BACKGROUND: Bone marrow-derived allogeneic mesenchymal stem cells (MSCs) from young healthy donors are immunoprivileged and their clinical application for regenerative medicine is under evaluation. However, data from preclinical and initial clinical trials indicate that allogeneic MSCs after transplantation provoke a host immune response and are rejected. In the current study, we evaluated the effect of an increase in passage number in cell culture on immunoprivilege of the MSCs. Since only limited numbers of MSCs can be sourced at a time from a donor, it is imperative to expand them in culture to meet the necessary numbers required for cell therapy. Presently, the most commonly used passages for transplantation include passages (P)3-7. Therefore, in this study we included clinically relevant passages, i.e., P3, P5, and P7, for evaluation. METHODS: The immunoprivilege of MSCs was assessed with the mixed leukocyte reaction assay, where rat MSCs were cocultured with peripheral blood leukocytes for 72 h. Leukocyte-mediated cytotoxicity, apoptosis (Bax/Bcl-xl ratio), leukocyte proliferation, and alterations in cellular bioenergetics in MSCs were assessed after the coculture.
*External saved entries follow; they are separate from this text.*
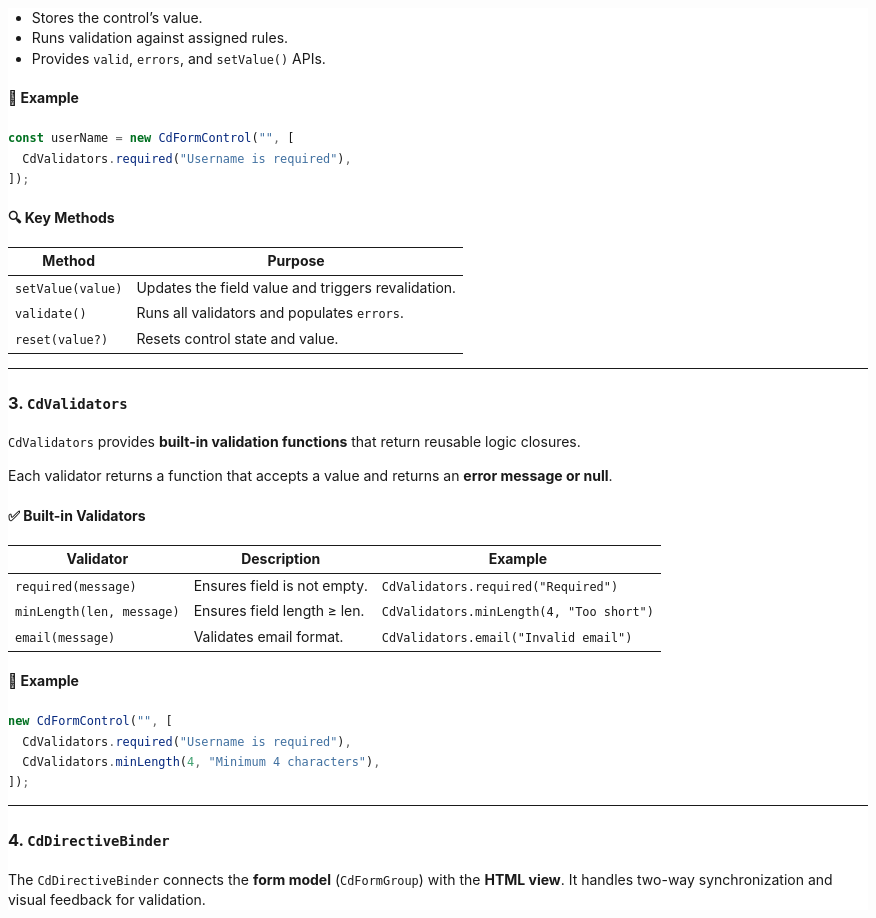 * Stores the control’s value.
* Runs validation against assigned rules.
* Provides `valid`, `errors`, and `setValue()` APIs.

#### 🧠 Example

```ts
const userName = new CdFormControl("", [
  CdValidators.required("Username is required"),
]);
```

#### 🔍 Key Methods

| Method            | Purpose                                            |
| ----------------- | -------------------------------------------------- |
| `setValue(value)` | Updates the field value and triggers revalidation. |
| `validate()`      | Runs all validators and populates `errors`.        |
| `reset(value?)`   | Resets control state and value.                    |

---

### 3. `CdValidators`

`CdValidators` provides **built-in validation functions** that return reusable logic closures.

Each validator returns a function that accepts a value and returns an **error message or null**.

#### ✅ Built-in Validators

| Validator                 | Description                 | Example                                  |
| ------------------------- | --------------------------- | ---------------------------------------- |
| `required(message)`       | Ensures field is not empty. | `CdValidators.required("Required")`      |
| `minLength(len, message)` | Ensures field length ≥ len. | `CdValidators.minLength(4, "Too short")` |
| `email(message)`          | Validates email format.     | `CdValidators.email("Invalid email")`    |

#### 🧠 Example

```ts
new CdFormControl("", [
  CdValidators.required("Username is required"),
  CdValidators.minLength(4, "Minimum 4 characters"),
]);
```

---

### 4. `CdDirectiveBinder`

The `CdDirectiveBinder` connects the **form model** (`CdFormGroup`) with the **HTML view**.
It handles two-way synchronization and visual feedback for validation.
Furthermore, the expression of various oxidized phospholipids (oxidized phosphatidylcholine (ox-PC)) was analyzed in MSCs using a lipidomic platform. To determine if the ox-PCs were acting in tandem with downstream intracellular protein alterations, we performed proteome analysis using a liquid chromatography/mass spectrometry (LC/MS) proteomic platform. RESULTS: Our data demonstrate that MSCs were immunoprivileged at all three passages since coculture with leukocytes did not affect the survival of MSCs at P3, P5, and P7. We also found that, with an increase in the passage number of MSCs, leukocytes did not cause any significant effect on cellular bioenergetics (basal respiration rate, spare respiratory capacity, maximal respiration, and coupling efficiency). Interestingly, in our omics data, we detected alterations in some of the ox-PCs and proteins in MSCs at different passages; however, these changes were not significant enough to affect their immunoprivilege. CONCLUSIONS: The outcome of this study demonstrates that an increase in passage number (from P3 to P7) in the cell culture does not have any significant effect on the immunoprivilege of MSCs.